Molly Gaines McCollom, right, sent this photo of her and Lisa, another CDC employee, and a Red Cross volunteer, to one of the students.
"I was a little nervous but I packed a couple 'comfort' items to remind me of home, including pictures of my family, an iPod with my favorite music (Beyonce!) and CANDY," one volunteer wrote in response. "A few Skittles and M&Ms can make everything a little better."
"I was nervous about how my friends and family would treat me when I returned home," another wrote. "I know that a lot of people here in the United States were afraid of getting Ebola and didn't think that Americans should go over to West Africa to help."
CDC microbiologist Meghan Weinberg told HuffPost the students' appreciation motivated her to keep working.
"I loved receiving the letters! They warmed my heart and those of countless CDC responders," she said. "In the middle of a crisis like the Ebola epidemic, it’s sometimes difficult to feel like you’re making a difference ... These letters remind us that we do have an impact and inspire us to keep going."
As for the students, well, the assignment taught them an important lesson.
"It enabled them to truly see how small their world is and that we are all connected," White said.
Read some excerpts from the CDC volunteers, below:
What made me want to join the fight? When I heard about how devastating the situation was in West Africa, I was compelled to help [...] I was a little nervous but I packed a couple "comfort" items to remind me of home, including pictures of my family, an iPod with my favorite music (Beyonce!) and CANDY. A few Skittles and M&Ms can make everything a little better.
It is also important to remember how interconnected the world is. The people who are suffering in this and other crises are not different from us and our own families, and problems far away can ultimately affect us as well.
It is very hard to leave your family behind to worry while you fly into an Ebola outbreak, but it is also hard to stay where it is comfortable, knowing that you could be helping instead.

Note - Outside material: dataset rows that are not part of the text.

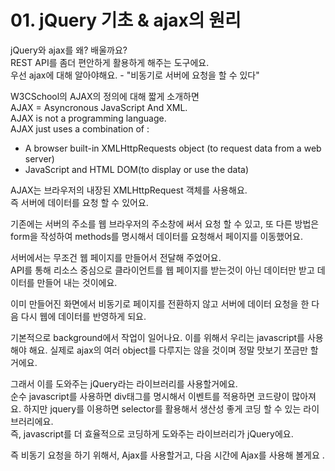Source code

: # 01. jQuery 기초 & ajax의 원리

jQuery와 ajax를 왜? 배울까요?   
REST API를 좀더 편안하게 활용하게 해주는 도구에요.   
우선 ajax에 대해 알아야해요.  - "비동기로 서버에 요청을 할 수 있다"   
  
W3CSchool의 AJAX의 정의에 대해 짧게 소개하면   
AJAX = Asyncronous JavaScript And XML.   
AJAX is not a programming language.   
AJAX just uses a combination of :   
  - A browser built-in XMLHttpRequests object \(to request data from a web server\)  
  - JavaScript and HTML DOM\(to display or use the data\)  
  
AJAX는 브라우저의 내장된 XMLHttpRequest 객체를 사용해요.   
즉 서버에 데이터를 요청 할 수 있어요.   
  
기존에는 서버의 주소를 웹 브라우저의 주소창에 써서 요청 할 수 있고, 또 다른 방법은 form을 작성하여 methods를 명시해서 데이터를 요청해서 페이지를 이동했어요.   
  
서버에서는 무조건 웹 페이지를 만들어서 전달해 주었어요.   
API를 통해 리소스 중심으로 클라이언트를 웹 페이지를 받는것이 아닌 데이터만 받고 데이터를 만들어 내는 것이에요.   
  
이미 만들어진 화면에서 비동기로 페이지를 전환하지 않고 서버에 데이터 요청을 한 다음 다시 웹에 데이터를 반영하게 되요.   
  
기본적으로 background에서 작업이 일어나요. 이를 위해서 우리는 javascript를 사용해야 해요. 실제로 ajax의 여러 object를 다루지는 않을 것이며 정말 맛보기 쪼금만 할거에요.   
  
그래서 이를 도와주는 jQuery라는 라이브러리를 사용할거에요.   
순수 javascript를 사용하면 div태그를 명시해서 이벤트를 적용하면 코드량이 많아져요. 하지만 jquery를 이용하면 selector를 활용해서 생산성 좋게 코딩 할 수 있는 라이브러리에요.   
즉, javascript를 더 효율적으로 코딩하게 도와주는 라이브러리가 jQuery에요.   
  
즉 비동기 요청을 하기 위해서, Ajax를 사용할거고, 다음 시간에 Ajax를 사용해 볼게요 . 











































  




















  


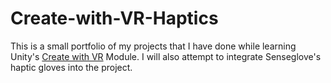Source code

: # Create-with-VR-Haptics
This is a small portfolio of my projects that I have done while learning Unity's [Create with VR](https://learn.unity.com/course/create-with-vr) Module. I will also attempt to integrate Senseglove's haptic gloves into the project.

The nurses and doctors from Liberia, and who have remained in the hospitals in Liberia are the true superheroes. While many people have fled the country, the local doctors and nurses have stayed to help their community.
I was nervous about how my friends and family would treat me when I returned home [...] I know that a lot of people here in the United States were afraid of getting Ebola and didn't think that Americans should go over to West Africa to help.

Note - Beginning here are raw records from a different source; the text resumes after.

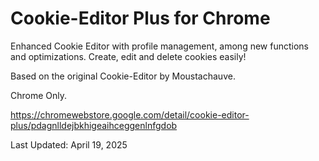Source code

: # Cookie-Editor Plus for Chrome

Enhanced Cookie Editor with profile management, among new functions and optimizations. Create, edit and delete cookies easily!

Based on the original Cookie-Editor by Moustachauve. 

Chrome Only.

https://chromewebstore.google.com/detail/cookie-editor-plus/pdagnlldejbkhigeaihceggenlnfgdob

Last Updated: April 19, 2025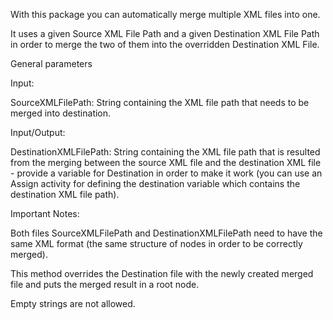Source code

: With this package you can automatically merge multiple XML files into one.

It uses a given Source XML File Path and a given Destination XML File Path in order to merge the two of them into the overridden Destination XML File.


General parameters

Input:

SourceXMLFilePath: String containing the XML file path that needs to be merged into destination.

Input/Output:

DestinationXMLFilePath: String containing the XML file path that is resulted from the merging between the source XML file and the destination XML file - provide a variable for Destination in order to make it work (you can use an Assign activity for defining the destination variable which contains the destination XML file path).

Important Notes: 

Both files SourceXMLFilePath and DestinationXMLFilePath need to have the same XML format (the same structure of nodes in order to be correctly merged).

This method overrides the Destination file with the newly created merged file and puts the merged result in a root node.

Empty strings are not allowed.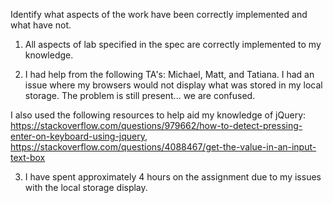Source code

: Identify what aspects of the work have been correctly implemented and what have not.

1) All aspects of lab specified in the spec are correctly implemented to my knowledge.

2) I had help from the following TA's: Michael, Matt, and Tatiana. I had an issue where my browsers would not display what was stored in my local storage. The problem is still present... we are confused.

I also used the following resources to help aid my knowledge of jQuery: https://stackoverflow.com/questions/979662/how-to-detect-pressing-enter-on-keyboard-using-jquery, https://stackoverflow.com/questions/4088467/get-the-value-in-an-input-text-box

3) I have spent approximately 4 hours on the assignment due to my issues with the local storage display.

I am humbled by your gratitude and confidence, but I want to tell you that we did not fight Ebola alone, and it is not finished yet. Our colleagues and friends who live and work in West Africa have led this historic response and are the real heroes. Even now, in February, Ebola still takes their lives.
You are right, it does take a strong spirit to fight this disease. It sounds like you may have an indomitable spirit as well! I bet you will help many other people during your life also. There are so many ways to improve the lives of others.